◆ What to work on ◆
Leaving out the pictures, retype the lines from the beginning of the listing through the line containing "npm install concurrently --save-dev".
:: Dataset entries
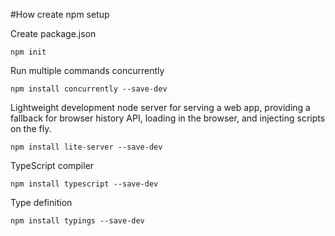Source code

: #How create npm setup

Create package.json

    npm init

Run multiple commands concurrently

    npm install concurrently --save-dev

Lightweight development node server for serving a web app, providing a fallback for browser history API, loading in the browser, and injecting scripts on the fly.

    npm install lite-server --save-dev

TypeScript compiler

    npm install typescript --save-dev

Type definition

    npm install typings --save-dev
::::
◆ Answer below ◆
Source code

: #How create npm setup

Create package.json

    npm init

Run multiple commands concurrently

    npm install concurrently --save-dev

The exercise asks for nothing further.